Spontaneous mutation of DNA occurs when normal DNA replication takes place after a particularly significant proton has defied the odds in quantum tunnelling in what is called "proton tunnelling"[21] (quantum biology). A hydrogen bond joins normal base pairs of DNA. There exists a double well potential along a hydrogen bond separated by a potential energy barrier. It is believed that the double well potential is asymmetric with one well deeper than the other so the proton normally rests in the deeper well. For a mutation to occur, the proton must have tunnelled into the shallower of the two potential wells. The movement of the proton from its regular position is called a tautomeric transition. If DNA replication takes place in this state, the base pairing rule for DNA may be jeopardised causing a mutation.[22] Per-Olov Lowdin was the first to develop this theory of spontaneous mutation within the double helix (quantum bio). Other instances of quantum tunnelling-induced mutations in biology are believed to be a cause of ageing and cancer.[23]

### Cold emission

Cold emission of electrons is relevant to semiconductors and superconductor physics. It is similar to thermionic emission, where electrons randomly jump from the surface of a metal to follow a voltage bias because they statistically end up with more energy than the barrier, through random collisions with other particles.
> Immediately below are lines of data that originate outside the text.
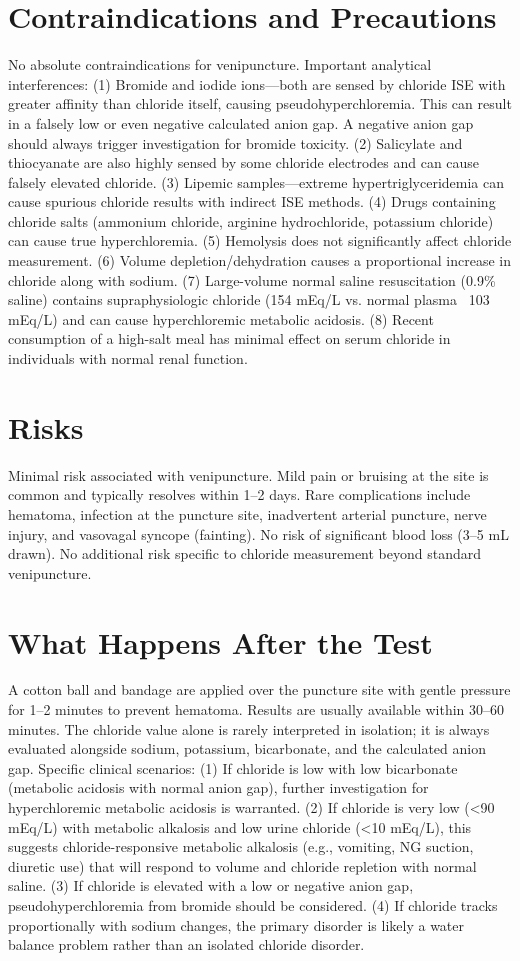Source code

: \section*{Contraindications and Precautions}
No absolute contraindications for venipuncture. Important analytical interferences: (1) Bromide and iodide ions---both are sensed by chloride ISE with greater affinity than chloride itself, causing pseudohyperchloremia. This can result in a falsely low or even negative calculated anion gap. A negative anion gap should always trigger investigation for bromide toxicity. (2) Salicylate and thiocyanate are also highly sensed by some chloride electrodes and can cause falsely elevated chloride. (3) Lipemic samples---extreme hypertriglyceridemia can cause spurious chloride results with indirect ISE methods. (4) Drugs containing chloride salts (ammonium chloride, arginine hydrochloride, potassium chloride) can cause true hyperchloremia. (5) Hemolysis does not significantly affect chloride measurement. (6) Volume depletion/dehydration causes a proportional increase in chloride along with sodium. (7) Large-volume normal saline resuscitation (0.9\% saline) contains supraphysiologic chloride (154 mEq/L vs. normal plasma ~103 mEq/L) and can cause hyperchloremic metabolic acidosis. (8) Recent consumption of a high-salt meal has minimal effect on serum chloride in individuals with normal renal function.

\section*{Risks}
Minimal risk associated with venipuncture. Mild pain or bruising at the site is common and typically resolves within 1--2 days. Rare complications include hematoma, infection at the puncture site, inadvertent arterial puncture, nerve injury, and vasovagal syncope (fainting). No risk of significant blood loss (3--5 mL drawn). No additional risk specific to chloride measurement beyond standard venipuncture.

\section*{What Happens After the Test}
A cotton ball and bandage are applied over the puncture site with gentle pressure for 1--2 minutes to prevent hematoma. Results are usually available within 30--60 minutes. The chloride value alone is rarely interpreted in isolation; it is always evaluated alongside sodium, potassium, bicarbonate, and the calculated anion gap. Specific clinical scenarios: (1) If chloride is low with low bicarbonate (metabolic acidosis with normal anion gap), further investigation for hyperchloremic metabolic acidosis is warranted. (2) If chloride is very low (<90 mEq/L) with metabolic alkalosis and low urine chloride (<10 mEq/L), this suggests chloride-responsive metabolic alkalosis (e.g., vomiting, NG suction, diuretic use) that will respond to volume and chloride repletion with normal saline. (3) If chloride is elevated with a low or negative anion gap, pseudohyperchloremia from bromide should be considered. (4) If chloride tracks proportionally with sodium changes, the primary disorder is likely a water balance problem rather than an isolated chloride disorder.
When the electric field is very large, the barrier becomes thin enough for electrons to tunnel out of the atomic state, leading to a current that varies approximately exponentially with the electric field.[24] These materials are important for flash memory, vacuum tubes, as well as some electron microscopes.

### Tunnel junction

A simple barrier can be created by separating two conductors with a very thin insulator. These are tunnel junctions, the study of which requires understanding of quantum tunnelling.[25] Josephson junctions take advantage of quantum tunnelling and the superconductivity of some semiconductors to create the Josephson effect. This has applications in precision measurements of voltages and magnetic fields,[24] as well as the multijunction solar cell.

### Quantum-dot cellular automata

QCA is a molecular binary logic synthesis technology that operates by the inter-island electron tunneling system. This is a very low power and fast device that can operate at a maximum frequency of 15 PHz.[26]

### Tunnel diode

Diodes are electrical semiconductor devices that allow electric current flow in one direction more than the other. The device depends on a depletion layer between N-type and P-type semiconductors to serve its purpose; when these are very heavily doped the depletion layer can be thin enough for tunnelling. Then, when a small forward bias is applied, the current due to tunnelling is significant. This has a maximum at the point where the voltage bias is such that the energy level of the p and n conduction bands are the same. As the voltage bias is increased, the two conduction bands no longer line up and the diode acts typically.[27]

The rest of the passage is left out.